В двух верхних этажах (возможно, сначала Надар снимал и все здание, но в 1870-х внизу располагались магазины, где продавали индийские ковры, седла, мануфактуру и пр.) дома, возведенного в 1850-х годах, фотограф устроил роскошный по тем временам «хрустальный дворец»: стекло, красные металлические переплеты в ателье, выставочные залы; устройство и отделка всего этого обошлась ему в 230 тысяч франков[142]. Хозяин любил красный цвет: красным был и открытый на Бульвары вестибюль, и сюртук Надара, и изображенное на потолке солнце, и даже шпингалеты на окнах. Правда, когда хозяин съехал, здесь не было уже роскошного убранства, драгоценной мебели, столика Буля и стульев по «600 франков штука», о которых восторженно писали газеты[143]. Шесть залов освещались обычным боковым светом, стены были обтянуты красно-бурой тканью — помещение, не идеально приспособленное для столь важной выставки, зато и в самом центре столицы, и бесплатное: Надар, «добрейший из добрейших (bon comme le bon pain)», с «Акционерного общества», по словам Клода Моне, не взял ни сантима. По всей видимости, на одном из этих двух этажей (или на обоих) и разместилась выставка[144]. Помещение понравилось даже привередливому Дега: «Я вчера видел, как устроено помещение, обивка, освещение. Это не хуже, чем на любой выставке!»[145]
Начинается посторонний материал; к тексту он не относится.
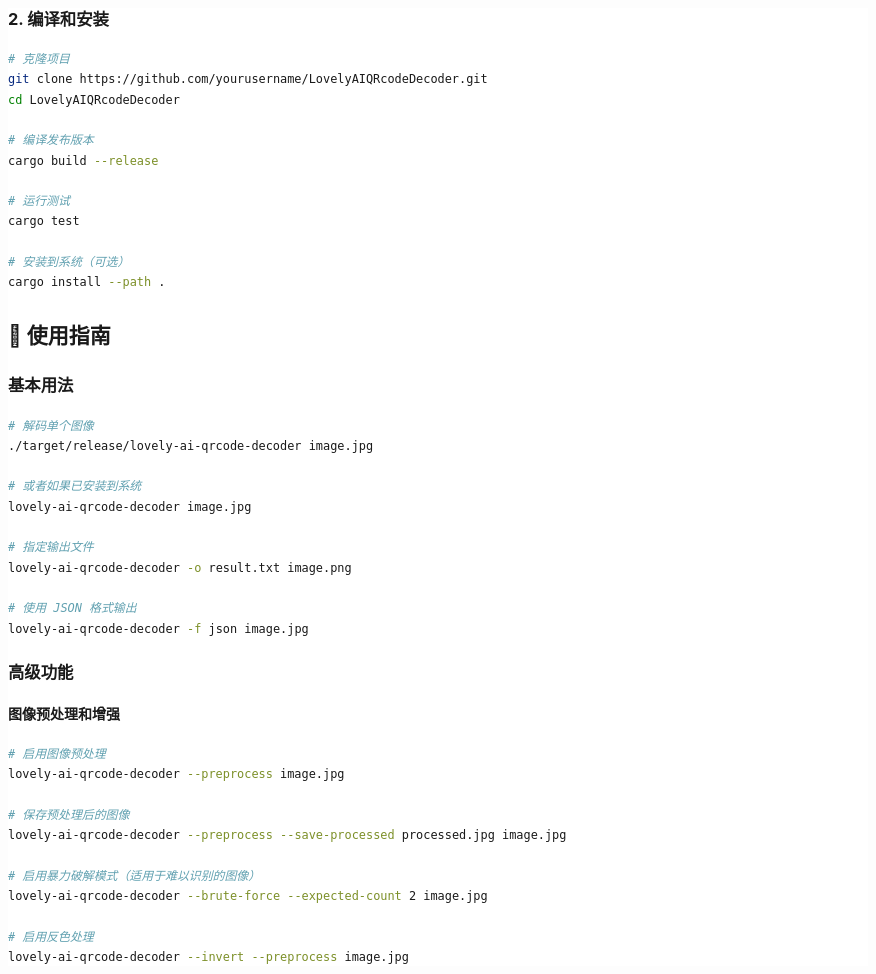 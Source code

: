 ### 2. 编译和安装

```bash
# 克隆项目
git clone https://github.com/yourusername/LovelyAIQRcodeDecoder.git
cd LovelyAIQRcodeDecoder

# 编译发布版本
cargo build --release

# 运行测试
cargo test

# 安装到系统（可选）
cargo install --path .
```

## 🚀 使用指南

### 基本用法

```bash
# 解码单个图像
./target/release/lovely-ai-qrcode-decoder image.jpg

# 或者如果已安装到系统
lovely-ai-qrcode-decoder image.jpg

# 指定输出文件
lovely-ai-qrcode-decoder -o result.txt image.png

# 使用 JSON 格式输出
lovely-ai-qrcode-decoder -f json image.jpg
```

### 高级功能

#### 图像预处理和增强
```bash
# 启用图像预处理
lovely-ai-qrcode-decoder --preprocess image.jpg

# 保存预处理后的图像
lovely-ai-qrcode-decoder --preprocess --save-processed processed.jpg image.jpg

# 启用暴力破解模式（适用于难以识别的图像）
lovely-ai-qrcode-decoder --brute-force --expected-count 2 image.jpg

# 启用反色处理
lovely-ai-qrcode-decoder --invert --preprocess image.jpg
```
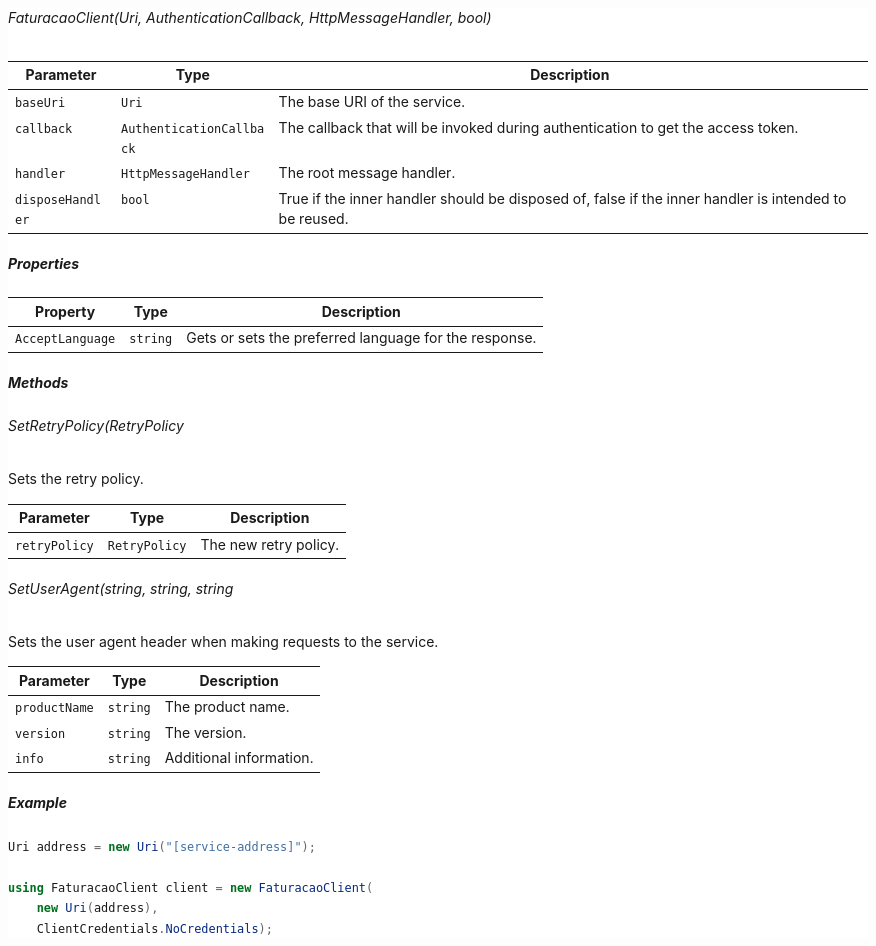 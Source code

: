 ###### FaturacaoClient(Uri, AuthenticationCallback, HttpMessageHandler, bool)

| Parameter | Type | Description |
| - | - | - |
| `baseUri` | `Uri` | The base URI of the service. |
| `callback` | `AuthenticationCallback` | The callback that will be invoked during authentication to get the access token. |
| `handler` | `HttpMessageHandler` | The root message handler. |
| `disposeHandler` | `bool` | True if the inner handler should be disposed of, false if the inner handler is intended to be reused. |

##### Properties

| Property | Type | Description |
| - | - | - |
| `AcceptLanguage` | `string` | Gets or sets the preferred language for the response. |

##### Methods

###### SetRetryPolicy(RetryPolicy

Sets the retry policy.

| Parameter | Type | Description |
| - | - | - |
| `retryPolicy` | `RetryPolicy` | The new retry policy. |

###### SetUserAgent(string, string, string

Sets the user agent header when making requests to the service.

| Parameter | Type | Description |
| - | - | - |
| `productName` | `string` | The product name. |
| `version` | `string` | The version. |
| `info` | `string` | Additional information. |

##### Example

```csharp
Uri address = new Uri("[service-address]");

using FaturacaoClient client = new FaturacaoClient(
    new Uri(address),
    ClientCredentials.NoCredentials);
```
Клод Моне. Бульвар Капуцинок. 1873
Клод Моне. «Бульвар Капуцинок». Зимой и весной 1873–1874 годов Клод Моне, словно и в самом деле предчувствуя, что место это станет историческим, писал бульвар Капуцинок из окон мастерской Надара. На самом деле, вероятнее всего, художник хотел показать естественную аутентичность своей манеры тому, что видит зритель. В двух полотнах с одинаковым названием «Бульвар Капуцинок» — одно, датируемое 1873–1874 годами (Канзас-Сити, Миссури, Музей искусств Нельсона — Аткинс), другое — 1873-м (Москва, ГМИИ) — появился живописный памятник Времени и Месту.
Обе картины, написанные с одной точки в разное время года, сохраняют историческое право быть (хотя бы в нашей памяти) экспонатом знаменитой выставки. До сих пор, однако, не вполне ясно, которая из них фигурировала на выставке под номером 97, хотя сейчас вряд ли это имеет принципиальное значение[146]. Картины сотворяют чудо — они возвращают последующим поколениям пронзительное ощущение подлинного Парижа семидесятых, чьи непривычные и стремительные ритмы все более отождествлялись с новым и отважным художественным видением.
Вот он на полотнах Моне — бульвар Капуцинок, средоточие блеска, прельстительной суеты, воплощение Парижа, о котором писал еще Гоголь: «Это вечное волнующееся жерло, водомет, мечущий искры новостей, просвещенья, мод, изысканного вкуса и мелких, но сильных законов, от которых не в силах отказаться и сами порицатели их…» Бульвар, словно хранящий следы башмаков и великих, и ничем не примечательных фланеров, бульвар, по которому разгуливали и Мериме, и Бальзак, и Дюма, и многочисленные их герои, бульвар, где мнимое соперничает с реальным, где сквозь память о былом чудятся тревожные синкопы наступающего нового века.